Alliance & Leicester&#39s admission that it will restrict the number of principals it deals with after M-Day has prompted concerns as to whether it and other lenders are ready for October 31 and beyond.

A&L says that while it has a serious commitment to both lenders and brokers, its top priority is to be compliant.

Head of mortgage intermediaries Mehrdad Yousefi says: “We are not in a position to trade with every principal from day one. It would be irresponsible for a lender to say it can deal with everyone.”

Some industry figures have suggested that the cost of having compliant back-office systems is causing headaches for many lenders but Yousefi is confident that A&L is on track.

He says: “We can guarantee we will be ready for mortgage regulation. The only thing holding us back is the fact that many intermediaries still do not know their FSA numbers and are still relying on MCCB numbers.”

Whitehall managing director Ian McIvor says he suspects that some of the more established lenders which have had to have a complete overhaul of their systems may not be prepared.
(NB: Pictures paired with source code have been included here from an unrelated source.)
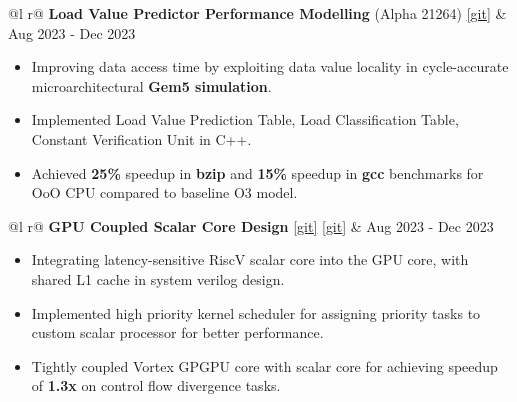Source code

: \documentclass[a4paper,10pt]{article}
\begin{document}
\begin{tabularx}{\linewidth}{ @{}l r@{} }
    \textbf{Load Value Predictor Performance Modelling} (Alpha 21264) \href{https://github.com/sharathat45/load_value_predictor/tree/lvp_v1}{[\underline{git}]} 
    & \hfill {\small Aug 2023 - Dec 2023} \\[2.75pt]
    {
        \begin{minipage}[t]{\linewidth}
            \begin{itemize}[nosep, after=\strut, leftmargin=2em, itemsep=3pt]
                \item Improving data access time by exploiting data value locality in cycle-accurate microarchitectural \textbf{Gem5 simulation}. 
                \item Implemented Load Value Prediction Table, Load Classification Table, Constant Verification Unit in C++. 
                \item Achieved \textbf{25\%} speedup in \textbf{bzip} and \textbf{15\%} speedup in \textbf{gcc} benchmarks for OoO CPU compared to baseline O3 model.
            \end{itemize}
        \end{minipage}
    } 
\end{tabularx}
\vspace{0.1cm}

\begin{tabularx}{\linewidth}{ @{}l r@{} }
    \textbf{GPU Coupled Scalar Core Design} \href{https://gitfront.io/r/Sharath/tkpYU7EunMqf/GPU-scalar-riscV-design/}{[\underline{git}]} \href{https://github.com/TehkCode/Vortex-Purdue/tree/ArchV1_3}{[\underline{git}]} & \hfill {\small Aug 2023 - Dec 2023} \\[2.75pt]
    {
        \begin{minipage}[t]{\linewidth}
            \begin{itemize}[nosep,after=\strut, leftmargin=2em, itemsep=3pt]
                \item Integrating latency-sensitive RiscV scalar core into the GPU core, with shared L1 cache in system verilog design.
                \item Implemented high priority kernel scheduler for assigning priority tasks to custom scalar processor for better performance.
                \item Tightly coupled Vortex GPGPU core with scalar core for achieving speedup of \textbf{1.3x} on control flow divergence tasks. 
            \end{itemize}
        \end{minipage}
    } 
\end{tabularx}
\vspace{0.1cm}
\end{document}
McIvor has been surprised by the number of lenders which are not ready to pay procurement fees directly to the network and not to each individual. He says: “Mortgage companies are still far behind with their systems. It quite likely comes down a question of cost.”

But Charcol technical director Ray Boulger says the main problem may be stemming from the reconstruction of KFIs. Lenders have the option to pay the full procurement fee to the network or pay a portion of that fee to individuals.

He says: “KFIs have to list how much is being paid and to whom. If the procurement fee payments are being split into, say, two amounts, this has to be declared on the KFIs This could be an area where some lenders are under-prepared. I am sure some are quite late in the construction process.”

A&L says the restriction of the number of intermediaries it deals with has nothing to do with its back-office systems although it will look at restarting business in January with brokers it drops next month. The firm says it is clear it wants to maintain business with intermediaries with whom it has strong relationships and who will help to bring in profits.

Chadney Bulgin IFA David Thomas says he has been in a number of meetings with A&L and he believes it wants to cut off the bottom 20 per cent of brokers from whom it gets little business.

Thomas says: “It is obvious it wants to work with firms with which it has good relationships and with whom it can get business. But it is also understandable that it may not wish to continue with a broker who gives them only one mortgage a year.”

Alexander Hall chief operating officer Andy Pratt says there are several lenders contemplating a similar approach. He says lenders are trying to focus on key intermediaries and how they will work with them after M-Day.

But the question surroun-ding the issue is whether intermediaries can still confidently say they are offering whole of market advice if they are being restricted from dealing with certain lenders.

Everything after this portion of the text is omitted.